Шрифт:
Интервал:
Закладка:
Глава XIX
О внешнем образе жизни и правах народа христианского
Но града этого вовсе не касается, какого кто держится внешнего образа и обычая жизни, лишь бы это не было против множественных заповедей и против той веры, которая приводит к Богу. Поэтому и самих философов, когда они становятся христианами, он заставляет переменить не одежду и образ жизни, вовсе не препятствующие религии, а ложные догмы. Потому и той особенности, которую Варрон указал в киниках, град Божий решительно не придает значения, если она не выражается в бесстыдстве и распутстве. Относительно же тех трех родов жизни, т. е. свободной от житейских дел, деятельной или образованной из того и другого ее родов, то хотя и может каждый без вреда для веры проводить жизнь во всяком упомянутом роде и достигнуть вечных наград, важно, однако же, то, какого из них держится он из любви к истине, какому посвящает себя из долга любви. И каждый не настолько должен чураться житейских дел, чтобы в этом своем покое не думать о пользе ближнего; и не настолько быть деятельным, чтобы не предаваться размышлению о Боге. В покое от дел не бездеятельная праздность должна доставлять удовольствие, а изыскание или открытие истины; чтобы каждый преуспевал в ней, чтобы сохранил, что открыл, и другому не завидовал. При деятельности же предметом любви должны быть не почет в настоящей жизни или власть (ибо все суетно под солнцем), а само дело, которое делается порою посредством почета и власти, если делается правильно и с пользой, т. е. так, чтобы могло послужить тому благосостоянию подчиненных, которое соответствует воле Божией, как об этом мы уже говорили выше.[210]
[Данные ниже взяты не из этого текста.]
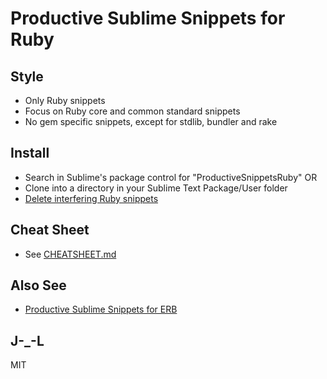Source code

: # Productive Sublime Snippets for Ruby

## Style

- Only Ruby snippets
- Focus on Ruby core and common standard snippets
- No gem specific snippets, except for stdlib, bundler and rake

## Install

- Search in Sublime's package control for "ProductiveSnippetsRuby" OR
- Clone into a directory in your Sublime Text Package/User folder
- [Delete interfering Ruby snippets](http://ruby.janlelis.de/71-be-more-productive-with-better-sublime-snippets-for-ruby)

## Cheat Sheet

- See [CHEATSHEET.md](https://github.com/janlelis/productive-sublime-snippets-ruby/blob/master/CHEATSHEET.md)

## Also See

- [Productive Sublime Snippets for ERB](https://github.com/janlelis/productive-sublime-snippets-erb)

## J-_-L

MIT
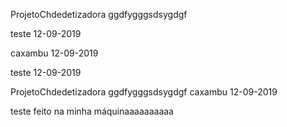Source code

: ProjetoChdedetizadora
ggdfygggsdsygdgf

teste 12-09-2019

caxambu 12-09-2019

teste 12-09-2019

ProjetoChdedetizadora
ggdfygggsdsygdgf
caxambu 12-09-2019

teste feito na minha máquinaaaaaaaaaa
Поэтому апостол и говорит: «Если кто епископства желает, доброго дела желает» (1Тим.3:1). Апостол хотел пояснить, что такое епископство: это – название дела, а не чести. Слово это греческое и смысл его таков, что поставленный над чем-нибудь надзирает за тем, над чем поставлен, имея о нем попечение. Ибо ἐπὶ значит super (над); σκοπός же – intentio (цель, намерение)[211]: ἐπισκοπεῖν, следовательно, мы можем, если захотим, выразить латинским словом superintendere (надзирать), чтобы дать понять, что тот не епископ, кто предпочитает начальствовать, а не приносить пользу. Итак, ревностное стремление к познанию истины не воспрещается никому; это похвальная сторона покоя от житейских дел. Но высшего места, без которого невозможно управление народом, хотя бы на него вступали и занимали его как следует, добиваться, однако же, неприлично. Святого покоя ищет любовь к истине; общественные обязанности принимает на себя неизбежный долг любви. Если никто этого бремени не налагает, следует пользоваться досугом для познания и созерцания истины; если же его налагают, его следует принять по неизбежному долгу любви. Но и в последнем случае не следует отказываться от удовольствия, доставляемого истиной, чтобы та приятность не исчезла, а эта необходимость не подавила.
Глава XX
О том, что сограждане святых в течении настоящей жизни блаженны надеждою
Если, таким образом, высочайшее благо града Божия заключается в мире вечном и совершенном, – не в том, который переживают смертные, рождаясь и умирая, а в том, в котором пребывают бессмертные, не терпя вовсе никакого бедствия, то кто станет отрицать, что та жизнь – блаженнейшая; или кто не признает, что в сравнении с тою настоящая жизнь – самая жалкая, какими бы внешними душевными и телесными благами она не изобиловала? Впрочем, кто проводит последнюю так, что пользуется этою для достижения той, составляющей предмет его пламенной любви и непоколебимой надежды, о том не без основания можно сказать, что он и в настоящей жизни блажен, но только – надеждой, а не в действительности. Настоящая же действительность без этой надежды есть блаженство ложное и бедствие великое, ибо пользуется неистинными душевными благами. То не истинная мудрость, которая свои усилия в том, что она разумно различает, мужественно совершает, умеренно сдерживает, справедливо распределяет, направляет не к тому концу, в котором «Бог все во всем» (1Кор.15:28), а с Ним – вечность неизменная, мир совершенный.
Глава XXI
Существовала ли когда-нибудь Римская республика соответственно тем определениям Сципиона, какие приводятся в диалоге Цицерона
Теперь уместно исполнить обещание, данное во второй книге этого сочинения[212]: доказать с возможной краткостью и ясностью, что Римской республики, соответственно тем определениям, какие дает ей у Цицерона в книгах «О республике» Сципион, никогда не существовало. Республику он определяет кратко, как дело народа. Если такое определение верно, то республики Римской не существовало никогда, потому что она никогда не была делом народа, на которое указывает определение республики. Ибо народ он определяет как совокупность множества людей, соединенных взаимно согласием в праве и общею пользой. А что называет он согласием в праве, он объясняет в своих рассуждениях, показывая, что республика не может управляться без справедливости. Итак, где нет истинной справедливости, там не может быть и права. Ибо что бывает по праву, то непременно бывает и справедливо. А что делается несправедливо, то не может делаться и по праву.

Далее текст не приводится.